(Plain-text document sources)

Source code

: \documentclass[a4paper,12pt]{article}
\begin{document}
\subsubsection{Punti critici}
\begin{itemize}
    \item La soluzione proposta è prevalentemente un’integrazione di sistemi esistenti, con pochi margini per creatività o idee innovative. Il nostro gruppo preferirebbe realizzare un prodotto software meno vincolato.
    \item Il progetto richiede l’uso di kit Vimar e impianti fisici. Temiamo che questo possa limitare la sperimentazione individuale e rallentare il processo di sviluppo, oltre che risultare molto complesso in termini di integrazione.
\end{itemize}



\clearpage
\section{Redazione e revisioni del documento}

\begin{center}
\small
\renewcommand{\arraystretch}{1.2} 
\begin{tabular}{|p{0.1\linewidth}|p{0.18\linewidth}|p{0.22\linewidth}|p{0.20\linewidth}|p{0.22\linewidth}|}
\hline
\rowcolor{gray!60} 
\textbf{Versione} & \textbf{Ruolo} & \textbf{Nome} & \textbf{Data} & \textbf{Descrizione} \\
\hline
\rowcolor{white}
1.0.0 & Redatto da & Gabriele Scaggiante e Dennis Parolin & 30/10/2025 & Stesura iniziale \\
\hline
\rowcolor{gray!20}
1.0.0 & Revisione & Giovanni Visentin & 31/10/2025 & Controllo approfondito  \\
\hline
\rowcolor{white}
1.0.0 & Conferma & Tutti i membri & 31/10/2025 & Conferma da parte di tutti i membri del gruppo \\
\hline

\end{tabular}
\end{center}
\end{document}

• **Required work**
Your task is to set down all of the entries exactly as they appear.

• **The completed task**
Source code

: \documentclass[a4paper,12pt]{article}
\begin{document}
\subsubsection{Punti critici}
\begin{itemize}
    \item La soluzione proposta è prevalentemente un’integrazione di sistemi esistenti, con pochi margini per creatività o idee innovative. Il nostro gruppo preferirebbe realizzare un prodotto software meno vincolato.
    \item Il progetto richiede l’uso di kit Vimar e impianti fisici. Temiamo che questo possa limitare la sperimentazione individuale e rallentare il processo di sviluppo, oltre che risultare molto complesso in termini di integrazione.
\end{itemize}



\clearpage
\section{Redazione e revisioni del documento}

\begin{center}
\small
\renewcommand{\arraystretch}{1.2} 
\begin{tabular}{|p{0.1\linewidth}|p{0.18\linewidth}|p{0.22\linewidth}|p{0.20\linewidth}|p{0.22\linewidth}|}
\hline
\rowcolor{gray!60} 
\textbf{Versione} & \textbf{Ruolo} & \textbf{Nome} & \textbf{Data} & \textbf{Descrizione} \\
\hline
\rowcolor{white}
1.0.0 & Redatto da & Gabriele Scaggiante e Dennis Parolin & 30/10/2025 & Stesura iniziale \\
\hline
\rowcolor{gray!20}
1.0.0 & Revisione & Giovanni Visentin & 31/10/2025 & Controllo approfondito  \\
\hline
\rowcolor{white}
1.0.0 & Conferma & Tutti i membri & 31/10/2025 & Conferma da parte di tutti i membri del gruppo \\
\hline

\end{tabular}
\end{center}
\end{document}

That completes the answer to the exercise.